Today's readings are relatively brief. Their language and "message"
are deceptively simple. But we should take note of the serious
mood and penitential aspect of the Liturgy today-as the people
of Israel recognize their sinfulness, their failures to keep
God's covenant, their inability to save themselves.
And in this Advent season, we should see our own lives in the
experience of Israel. As we examine our consciences, can't we,
too, find that we often harden our hearts, refuse His rule,
wander from His ways, withhold our love from Him?
God is faithful, Paul reminds us in today's Epistle. He is our
Father. He has hearkened to the cry of His children, coming
down from heaven for Israel's sake and for ours to redeem us
from our exile from God, to restore us to His love.

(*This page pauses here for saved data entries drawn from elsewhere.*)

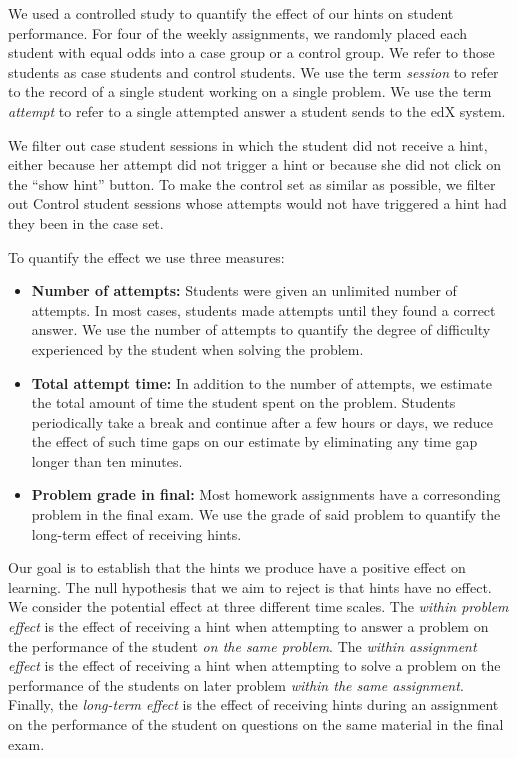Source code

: \documentclass{llncs}
\begin{document}
We used a controlled study to quantify the effect of our hints on
student performance. For four of the weekly assignments, we randomly
placed each student with equal odds into a case group or a control
group. We refer to those students as case students and control
students.  We use the term {\em session} to refer to the record of a
single student working on a single problem. We use the term {\em
  attempt} to refer to a single attempted answer a student sends to
the edX system.

We filter out case student sessions in which the student did not
receive a hint, either because her attempt did not trigger a hint or
because she did not click on the ``show hint'' button.  To make the
control set as similar as possible, we filter out Control student
sessions whose attempts would not have triggered a hint had they been
in the case set.

To quantify the effect we use three measures:
\begin{itemize}
\item {\bf Number of attempts:} Students were given an unlimited number of attempts. In most cases, students made attempts until they found a correct answer. We use the number of attempts to quantify the degree of difficulty experienced by the student when solving the problem.

\item {\bf Total attempt time:} In addition to the number of attempts, we estimate the total amount of time the student spent on the problem. Students periodically take a break and continue after a few hours or days, we reduce the effect of such time gaps on our estimate by eliminating any time gap longer than ten minutes.
\item {\bf Problem grade in final:} Most homework assignments have a corresonding problem in the final exam. We use the grade of said problem to quantify the long-term effect of receiving hints. 
\end{itemize}

Our goal is to establish that the hints we produce have a positive
effect on learning. The null hypothesis that we aim to reject is that
hints have no effect. We consider the potential effect at three
different time scales. The {\em within problem effect} is the effect
of receiving a hint when attempting to answer a problem on the
performance of the student {\em on the same problem}. The {\em within
  assignment effect} is the effect of receiving a hint when attempting
to solve a problem on the performance of the students on later problem
{\em within the same assignment}. Finally, the {\em long-term effect}
is the effect of receiving hints during an assignment on the
performance of the student on questions on the same material in the
final exam.
\end{document}
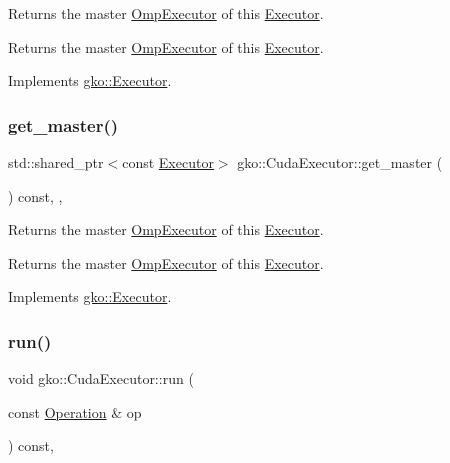 Returns the master \hyperlink{classgko_1_1OmpExecutor}{Omp\+Executor} of this \hyperlink{classgko_1_1Executor}{Executor}. 

\begin{DoxyReturn}{Returns}
the master \hyperlink{classgko_1_1OmpExecutor}{Omp\+Executor} of this \hyperlink{classgko_1_1Executor}{Executor}. 
\end{DoxyReturn}


Implements \hyperlink{classgko_1_1Executor_acaec4f999d52fc71e5e5a3d3ad93609c}{gko\+::\+Executor}.

\mbox{\label{classgko_1_1CudaExecutor_a75295b3424224f907958abfa95c66298}} 
\subsubsection{\texorpdfstring{get\+\_\+master()}{get\_master()}\hspace{0.1cm}{\footnotesize\ttfamily [2/2]}}
{\footnotesize\ttfamily std\+::shared\+\_\+ptr$<$const \hyperlink{classgko_1_1Executor}{Executor}$>$ gko\+::\+Cuda\+Executor\+::get\+\_\+master (\begin{DoxyParamCaption}{ }\end{DoxyParamCaption}) const\hspace{0.3cm}{\ttfamily [override]}, {\ttfamily [virtual]}, {\ttfamily [noexcept]}}



Returns the master \hyperlink{classgko_1_1OmpExecutor}{Omp\+Executor} of this \hyperlink{classgko_1_1Executor}{Executor}. 

\begin{DoxyReturn}{Returns}
the master \hyperlink{classgko_1_1OmpExecutor}{Omp\+Executor} of this \hyperlink{classgko_1_1Executor}{Executor}. 
\end{DoxyReturn}


Implements \hyperlink{classgko_1_1Executor_a261386e439c8daa6e0d95dc331b9bfeb}{gko\+::\+Executor}.

\mbox{\label{classgko_1_1CudaExecutor_a32a73a74403376d774933abf9663d59e}} 
\subsubsection{\texorpdfstring{run()}{run()}}
{\footnotesize\ttfamily void gko\+::\+Cuda\+Executor\+::run (\begin{DoxyParamCaption}\item[{const \hyperlink{classgko_1_1Operation}{Operation} \&}]{op }\end{DoxyParamCaption}) const\hspace{0.3cm}{\ttfamily [override]}, {\ttfamily [virtual]}}



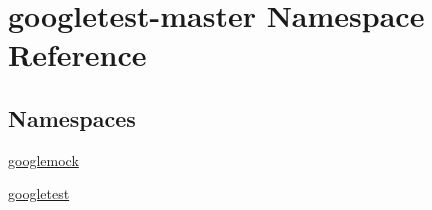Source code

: \hypertarget{namespacegoogletest-master}{}\section{googletest-\/master Namespace Reference}
\label{namespacegoogletest-master}
\subsection*{Namespaces}
\begin{DoxyCompactItemize}
\item 
 \mbox{\hyperlink{namespacegoogletest-master_1_1googlemock}{googlemock}}
\item 
 \mbox{\hyperlink{namespacegoogletest-master_1_1googletest}{googletest}}
\end{DoxyCompactItemize}
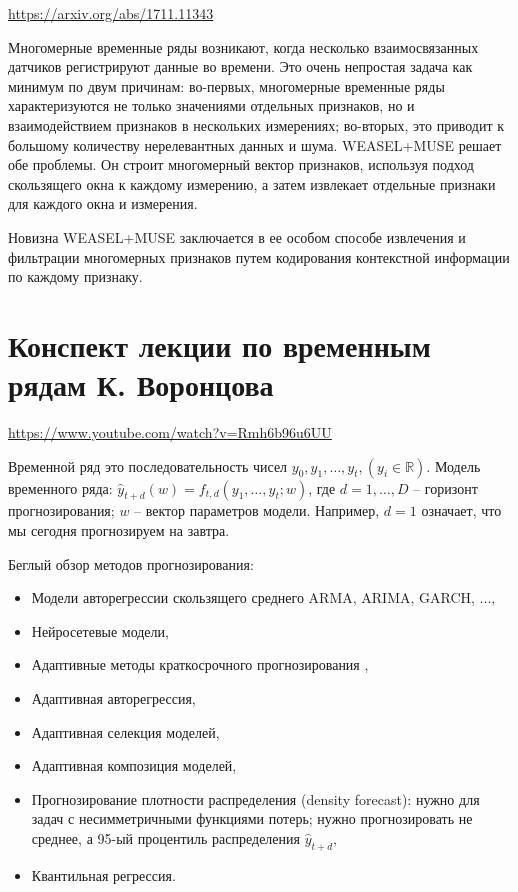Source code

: \documentclass[%
	11pt,
	a4paper,
	utf8,
		]{article}
\begin{document}
\url{https://arxiv.org/abs/1711.11343}

Многомерные временные ряды возникают, когда несколько взаимосвязанных датчиков регистрируют данные во времени. Это очень непростая задача как минимум по двум причинам: во-первых, многомерные временные ряды характеризуются не только значениями отдельных признаков, но и взаимодействием признаков в нескольких измерениях; во-вторых, это приводит к большому количеству нерелевантных данных и шума. WEASEL+MUSE решает обе проблемы. Он строит многомерный вектор признаков, используя подход скользящего окна к каждому измерению, а затем извлекает отдельные признаки для каждого окна и измерения.

Новизна WEASEL+MUSE заключается в ее особом способе извлечения и фильтрации многомерных признаков путем кодирования контекстной информации по каждому признаку.






\section{Конспект лекции по временным рядам К. Воронцова}

\url{https://www.youtube.com/watch?v=Rmh6b96u6UU}

Временной ряд это последовательность чисел $ y_0, y_1, \ldots, y_t, (y_i \in \mathbb{R}) $. Модель временного ряда: $ \hat{y}_{t + d}(w) = f_{t, d}(y_1, \ldots, y_t; w) $, где $ d = 1, \ldots, D $ -- горизонт прогнозирования; $ w $ -- вектор параметров модели. Например, $ d = 1 $ означает, что мы сегодня прогнозируем на завтра.

Беглый обзор методов прогнозирования:
\begin{itemize}
	\item Модели авторегрессии скользящего среднего ARMA, ARIMA, GARCH, ...,
	
	\item Нейросетевые модели,
	
	\item Адаптивные методы краткосрочного прогнозирования \cite{lukashin:adap-time-series-2003},
	
	\item Адаптивная авторегрессия,
	
	\item Адаптивная селекция моделей,
	
	\item Адаптивная композиция моделей,
	
	\item Прогнозирование плотности распределения (density forecast): нужно для задач с несимметричными функциями потерь; нужно прогнозировать не среднее, а 95-ый процентиль распределения $ \hat{y}_{t + d} $,
	
	\item Квантильная регрессия.
\end{itemize}
\end{document}
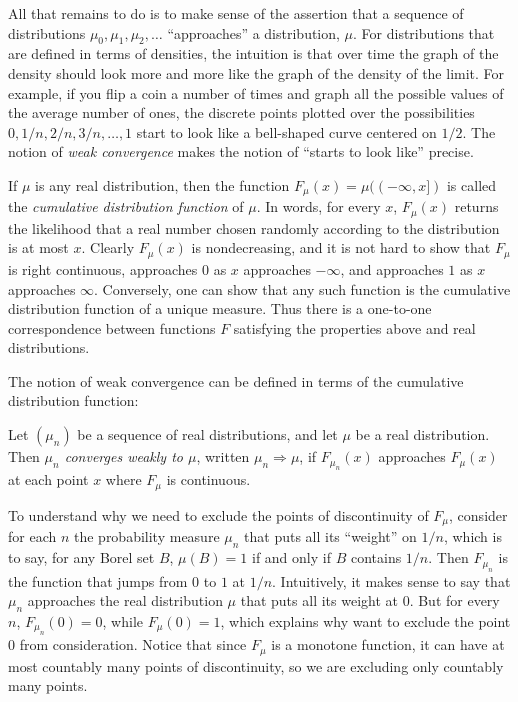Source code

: \documentclass{svjour3}
\begin{document}
All that remains to do is to make sense of the assertion that a sequence of distributions $\mu_0, \mu_1, \mu_2, \ldots$ ``approaches'' a distribution, $\mu$. For distributions that are defined in terms of densities, the intuition is that over time the graph of the density should look more and more like the graph of the density of the limit. For example, if you flip a coin a number of times and graph all the possible values of the average number of ones, the discrete points plotted over the possibilities $0, 1/n, 2/n, 3/n, \ldots, 1$ start to look like a bell-shaped curve centered on $1 / 2$. The notion of \emph{weak convergence} makes the notion of ``starts to look like'' precise.

If $\mu$ is any real distribution, then the function $F_\mu(x) = \mu((-\infty, x])$ is called the \emph{cumulative distribution function} of $\mu$. In words, for every $x$, $F_\mu(x)$ returns the likelihood that a real number chosen randomly according to the distribution is at most $x$. Clearly $F_\mu(x)$ is nondecreasing, and it is not hard to show that $F_\mu$ is right continuous, approaches $0$ as $x$ approaches $-\infty$, and approaches $1$ as $x$ approaches $\infty$. Conversely, one can show that any such function is the cumulative distribution function of a unique measure. Thus there is a one-to-one correspondence between functions $F$ satisfying the properties above and real distributions.

The notion of weak convergence can be defined in terms of the cumulative distribution function:
\begin{definition}
 Let $(\mu_n)$ be a sequence of real distributions, and let $\mu$ be a real distribution. Then \emph{$\mu_n$ converges weakly to $\mu$}, written $\mu_n \Rightarrow \mu$, if $F_{\mu_n}(x)$ approaches $F_\mu(x)$ at each point $x$ where $F_\mu$ is continuous.
\end{definition}

To understand why we need to exclude the points of discontinuity of $F_\mu$, consider for each $n$ the probability measure $\mu_n$ that puts all its ``weight'' on $1 / n$, which is to say, for any Borel set $B$, $\mu(B) = 1$ if and only if $B$ contains $1 / n$. Then $F_{\mu_n}$ is the function that jumps from $0$ to $1$ at $1 / n$. Intuitively, it makes sense to say that $\mu_n$ approaches the real distribution $\mu$ that puts all its weight at $0$. But for every $n$, $F_{\mu_n}(0) = 0$, while $F_\mu(0) = 1$, which explains why want to exclude the point $0$ from consideration. Notice that since $F_\mu$ is a monotone function, it can have at most countably many points of discontinuity, so we are excluding only countably many points.
\end{document}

In Jesus, we have seen the Father (see John 14:8-9). The Father
has let His face shine upon us. He is the good shepherd (see
John 10:11-15) come to guide us to the heavenly kingdom. No
matter how far we have strayed, He will give us new life if
we turn to Him, if we call upon His holy name, if we pledge
anew never again to withdraw from Him.
As Paul says today, He has given us every spiritual gift-especially
the Eucharist and penance-to strengthen us as we await Christ's
final coming. He will keep us firm to the end-if we let Him.
So, in this season of repentance, we should heed the warning-repeated
three times by our Lord in today's Gospel-to be watchful, for
we know not the hour when the Lord of the house will return.